With pilot projects along four metro corridors and another pilot project near Karkardooma getting in-principal approval for the first phase of transit-oriented development (TOD), the UTTIPEC (Unified Traffic and Transportation Infrastructure (Planning and Engineering) Centre) on Thursday kick-started its efforts to develop a vision and strategy to ensure successful implementation of its ambitious plans for a mass-rapid transport system in the Capital.

The UTTIPEC, which is a division of the Delhi Development Authority, will conduct at least 25 workshops in the months ahead focusing on the metro corridors between Chattarpur to Arjangarh and Peeragarhi to Teekri Kalan. The workshops will aim to raise awareness about the TOD policy and incorporate the concerns that various stakeholders like the DMRC, DTC, private transporters, road-owning agencies, private developers, NGOs, RWAs and other experts are bound to have about the system.

In presentations made on Thursday, UTTIPEC planners emphasised that the TOD system would hinge on building a transport system friendly to walkers, cyclists and women, and would make public transport the first choice of travel for all sections of society.

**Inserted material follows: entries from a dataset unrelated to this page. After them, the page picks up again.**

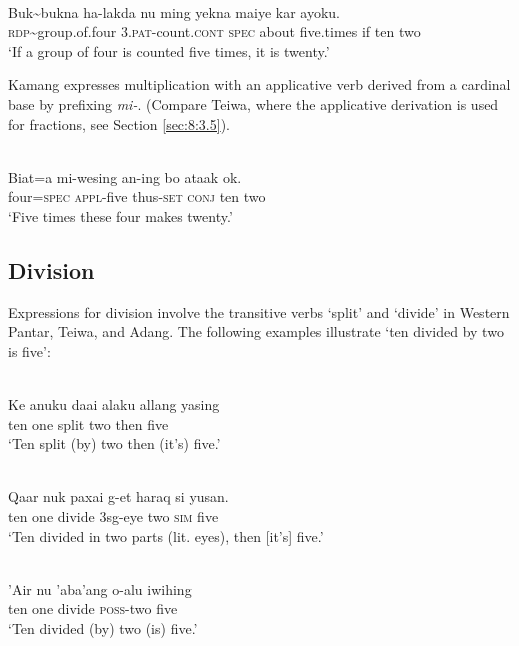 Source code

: \documentclass[output=paper]{LSP/langsci}
\begin{document}
\ea
\label{ex:8:1245}
\\ 
 \gll Buk\~{}bukna  ha-lakda  nu  ming  yekna  maiye  kar ayoku. \\
  \textsc{rdp}\~{}group.of.four  \textsc{3.pat}-count.\textsc{cont}  \textsc{spec}  about  five.times  if  ten two  \\
 \glt  `If a group of four is counted five times, it is twenty.'
\z

 

Kamang expresses multiplication with an applicative verb derived from a cardinal base by prefixing \textit{mi-}. (Compare Teiwa, where the applicative derivation is used for fractions, see Section \ref{sec:8:3.5}). 




\ea%
\label{bkm:Ref358043179}
\\
\gll   Biat=a  mi-wesing  an-ing  bo  ataak   ok.  \\  
    four=\textsc{spec}  \textsc{appl-}five  thus\textsc{-set}  \textsc{conj} ten  two   \\
\glt  `Five times these four makes twenty.'
\z


\subsection{Division}
\label{sec:8:Division}
Expressions for division involve the transitive verbs `split' and `divide' in Western Pantar, Teiwa, and Adang. The following examples illustrate `ten divided by two is five': 


\ea%
\label{bkm:Ref342664493}
\\
 
\gll   Ke anuku  daai  alaku  allang  yasing\\  
    ten one  split  two  then  five \\
\glt `Ten split (by) two then (it's) five.'
\z



 

 


\ea
\label{ex:8:1246}
\\  
 \gll Qaar  nuk  paxai  g-et  haraq  si  yusan.   \\
  ten  one  divide  3sg-eye  two  \textsc{sim}  five   \\
 \glt `Ten divided in two parts (lit. eyes), then [it's] five.'
\z
 

\ea%
\label{bkm:Ref342664505}
\\
\gll  'Air nu  'aba'ang  o-alu  iwihing\\  
    ten one  divide  \textsc{poss-}two  five \\
\glt `Ten divided (by) two (is) five.'  
\z
\end{document}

The TOD aims to build mass-rapid transport hubs that will have an inner zone of 300 metres radius called the intense-zone that will give preference to high-density mixed use development, pedestrians and non-motorised transport, and two more concentric zones of 800 metres and 2 km with high-density street network and equitable distribution of road space.

The workshops will develop strategy and plans on nine themes including the visualising of the TOD-based development, economic feasibility and market testing, strategy for sustainable infrastructure, strategy for incentivising redevelopment, strategy for effective parking, transfer of development rights and its implementation, strategy for sustainable transport infrastructure, and a strategy for rolling out the TOD.

A design competition will also be held for selecting models for retrofitting, redevelopment and green-field development that will be exhibited across the city which will then be subjected to extensive testing.

Lieutenant-Governor Tejendra Khanna said the current state of affairs where all streets and roads are being dominated by motorists was not sustainable. “Delhi is facing a severe requirement of highly-professional approach. Right now the plans and concepts are right. If implementing agencies are committed, we can bring a positive transformation to the city.”